== Segment start ==

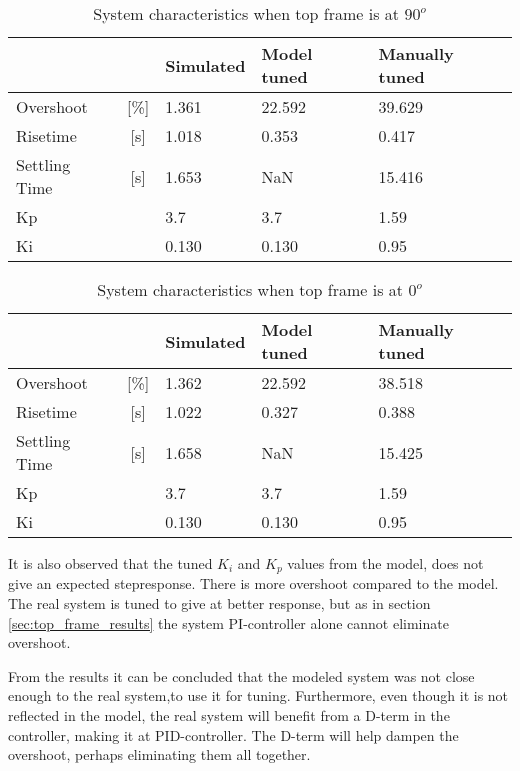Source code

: \documentclass[../../Main]{subfiles}
\begin{document}
\begin{table}[H]
	\centering
	\begin{tabular}{lc|*{3}{l}}
		&&Simulated&Model tuned&Manually tuned\\
		\hline
		Overshoot&[\%]&1.361&22.592&39.629\\
		Risetime&[\si{s}]& 1.018&0.353&0.417\\
		Settling Time&[\si{s}]& 1.653&NaN& 15.416\\
		Kp&&3.7&3.7&1.59\\
		Ki&&0.130&0.130&0.95
	\end{tabular}
	\caption{System characteristics when top frame is at $90^o$}
	\label{tab:90_bot}
\end{table}

\begin{table}[H]
	\centering
	\begin{tabular}{lc|*{3}{l}}
		&&Simulated&Model tuned&Manually tuned\\
		\hline
		Overshoot&[\%]&1.362&22.592&38.518\\
		Risetime&[\si{s}]&1.022&0.327&0.388\\
		Settling Time&[\si{s}]&1.658&NaN&15.425\\
		Kp&&3.7&3.7&1.59\\
		Ki&&0.130&0.130&0.95
	\end{tabular}
	\caption{System characteristics when top frame is at $0^o$}
	\label{tab:0_bot}
\end{table}

It is also observed that the tuned $K_i$ and $K_p$ values from the model, does not give an expected stepresponse. There is more overshoot compared to the model. The real system is tuned to give at better response, but as in section \ref{sec:top_frame_results} the system PI-controller alone cannot eliminate overshoot.

From the results it can be concluded that the modeled system was not close enough to the real system,to use it for tuning. Furthermore, even though it is not reflected in the model, the real system will benefit from a D-term in the controller, making it at PID-controller. The D-term will help dampen the overshoot, perhaps eliminating them all together. 
\end{document}
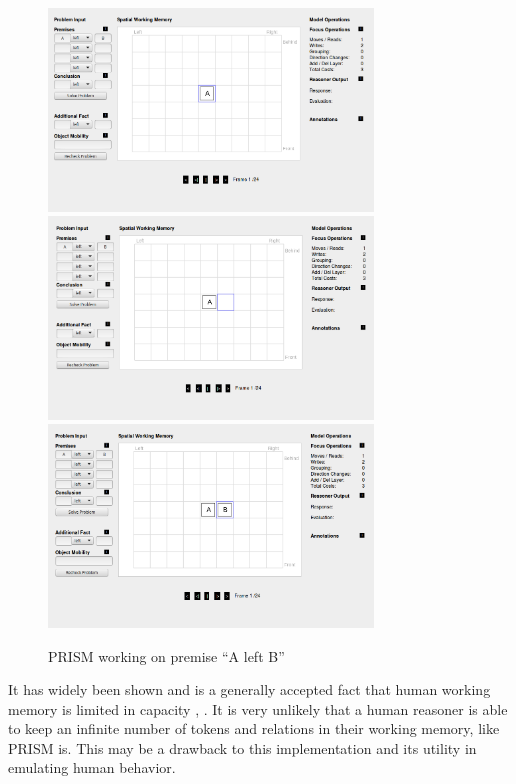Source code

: \documentclass[hidelinks]{scrartcl}
\begin{document}
\begin{figure}[H]
	\caption{PRISM working on premise ``A left B''}
	\label{img:PRISM}
	\centering
	\includegraphics[width=0.77\textwidth]{Illustrations/PRISM1.png}
	\includegraphics[width=0.77\textwidth]{Illustrations/PRISM2.png}
	\includegraphics[width=0.77\textwidth]{Illustrations/PRISM3.png}
\end{figure}

It has widely been shown and is a generally accepted fact that human \gls{working memory} is limited in capacity \citep{Baddeley.2007}, \citep{Miller.1956}. It is very unlikely that a human reasoner is able to keep an infinite number of tokens and relations in their working memory, like PRISM is. This may be a drawback to this implementation and its utility in emulating human behavior. \\
\end{document}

== Segment end ==

**TASK PROMPT:**
Except for the pictures, return every line of the material exactly.

**EXERCISE RESULT:**
Source code

: \documentclass[../../Main]{subfiles}
\begin{document}
\begin{table}[H]
	\centering
	\begin{tabular}{lc|*{3}{l}}
		&&Simulated&Model tuned&Manually tuned\\
		\hline
		Overshoot&[\%]&1.361&22.592&39.629\\
		Risetime&[\si{s}]& 1.018&0.353&0.417\\
		Settling Time&[\si{s}]& 1.653&NaN& 15.416\\
		Kp&&3.7&3.7&1.59\\
		Ki&&0.130&0.130&0.95
	\end{tabular}
	\caption{System characteristics when top frame is at $90^o$}
	\label{tab:90_bot}
\end{table}

\begin{table}[H]
	\centering
	\begin{tabular}{lc|*{3}{l}}
		&&Simulated&Model tuned&Manually tuned\\
		\hline
		Overshoot&[\%]&1.362&22.592&38.518\\
		Risetime&[\si{s}]&1.022&0.327&0.388\\
		Settling Time&[\si{s}]&1.658&NaN&15.425\\
		Kp&&3.7&3.7&1.59\\
		Ki&&0.130&0.130&0.95
	\end{tabular}
	\caption{System characteristics when top frame is at $0^o$}
	\label{tab:0_bot}
\end{table}

It is also observed that the tuned $K_i$ and $K_p$ values from the model, does not give an expected stepresponse. There is more overshoot compared to the model. The real system is tuned to give at better response, but as in section \ref{sec:top_frame_results} the system PI-controller alone cannot eliminate overshoot.

From the results it can be concluded that the modeled system was not close enough to the real system,to use it for tuning. Furthermore, even though it is not reflected in the model, the real system will benefit from a D-term in the controller, making it at PID-controller. The D-term will help dampen the overshoot, perhaps eliminating them all together. 
\end{document}
Source code

: \documentclass[hidelinks]{scrartcl}
\begin{document}
\begin{figure}[H]
	\caption{PRISM working on premise ``A left B''}
	\label{img:PRISM}
	\centering
	\includegraphics[width=0.77\textwidth]{Illustrations/PRISM1.png}
	\includegraphics[width=0.77\textwidth]{Illustrations/PRISM2.png}
	\includegraphics[width=0.77\textwidth]{Illustrations/PRISM3.png}
\end{figure}

It has widely been shown and is a generally accepted fact that human \gls{working memory} is limited in capacity \citep{Baddeley.2007}, \citep{Miller.1956}. It is very unlikely that a human reasoner is able to keep an infinite number of tokens and relations in their working memory, like PRISM is. This may be a drawback to this implementation and its utility in emulating human behavior. \\
\end{document}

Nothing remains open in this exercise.